== WHAT NEEDS TO BE DONE ==
Copy out the entries below in full and exactly.

== AVAILABLE DATA ==

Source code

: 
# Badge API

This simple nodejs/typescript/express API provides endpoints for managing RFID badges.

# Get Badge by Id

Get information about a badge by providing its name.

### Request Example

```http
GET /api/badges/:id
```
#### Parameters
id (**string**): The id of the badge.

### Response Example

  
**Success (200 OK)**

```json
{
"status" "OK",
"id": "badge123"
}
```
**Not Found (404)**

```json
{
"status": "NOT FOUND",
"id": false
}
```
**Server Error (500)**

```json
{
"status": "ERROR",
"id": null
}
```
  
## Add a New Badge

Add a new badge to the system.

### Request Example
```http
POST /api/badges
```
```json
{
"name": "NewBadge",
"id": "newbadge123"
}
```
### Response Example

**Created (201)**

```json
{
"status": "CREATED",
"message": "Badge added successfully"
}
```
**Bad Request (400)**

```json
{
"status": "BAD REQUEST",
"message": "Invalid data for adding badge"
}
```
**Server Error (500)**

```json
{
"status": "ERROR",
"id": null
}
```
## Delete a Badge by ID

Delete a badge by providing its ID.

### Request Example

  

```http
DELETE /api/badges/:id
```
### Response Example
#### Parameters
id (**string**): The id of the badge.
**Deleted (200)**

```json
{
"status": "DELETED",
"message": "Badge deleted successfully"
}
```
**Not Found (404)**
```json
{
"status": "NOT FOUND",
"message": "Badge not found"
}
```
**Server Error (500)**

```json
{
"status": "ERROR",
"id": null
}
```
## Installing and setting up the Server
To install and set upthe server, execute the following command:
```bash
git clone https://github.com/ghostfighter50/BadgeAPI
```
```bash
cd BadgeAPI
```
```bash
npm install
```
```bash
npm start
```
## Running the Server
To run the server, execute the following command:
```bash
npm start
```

== RESULT ==
Source code

: 
# Badge API

This simple nodejs/typescript/express API provides endpoints for managing RFID badges.

# Get Badge by Id

Get information about a badge by providing its name.

### Request Example

```http
GET /api/badges/:id
```
#### Parameters
id (**string**): The id of the badge.

### Response Example

  
**Success (200 OK)**

```json
{
"status" "OK",
"id": "badge123"
}
```
**Not Found (404)**

```json
{
"status": "NOT FOUND",
"id": false
}
```
**Server Error (500)**

```json
{
"status": "ERROR",
"id": null
}
```
  
## Add a New Badge

Add a new badge to the system.

### Request Example
```http
POST /api/badges
```
```json
{
"name": "NewBadge",
"id": "newbadge123"
}
```
### Response Example

**Created (201)**

```json
{
"status": "CREATED",
"message": "Badge added successfully"
}
```
**Bad Request (400)**

```json
{
"status": "BAD REQUEST",
"message": "Invalid data for adding badge"
}
```
**Server Error (500)**

```json
{
"status": "ERROR",
"id": null
}
```
## Delete a Badge by ID

Delete a badge by providing its ID.

### Request Example

  

```http
DELETE /api/badges/:id
```
### Response Example
#### Parameters
id (**string**): The id of the badge.
**Deleted (200)**

```json
{
"status": "DELETED",
"message": "Badge deleted successfully"
}
```
**Not Found (404)**
```json
{
"status": "NOT FOUND",
"message": "Badge not found"
}
```
**Server Error (500)**

```json
{
"status": "ERROR",
"id": null
}
```
## Installing and setting up the Server
To install and set upthe server, execute the following command:
```bash
git clone https://github.com/ghostfighter50/BadgeAPI
```
```bash
cd BadgeAPI
```
```bash
npm install
```
```bash
npm start
```
## Running the Server
To run the server, execute the following command:
```bash
npm start
```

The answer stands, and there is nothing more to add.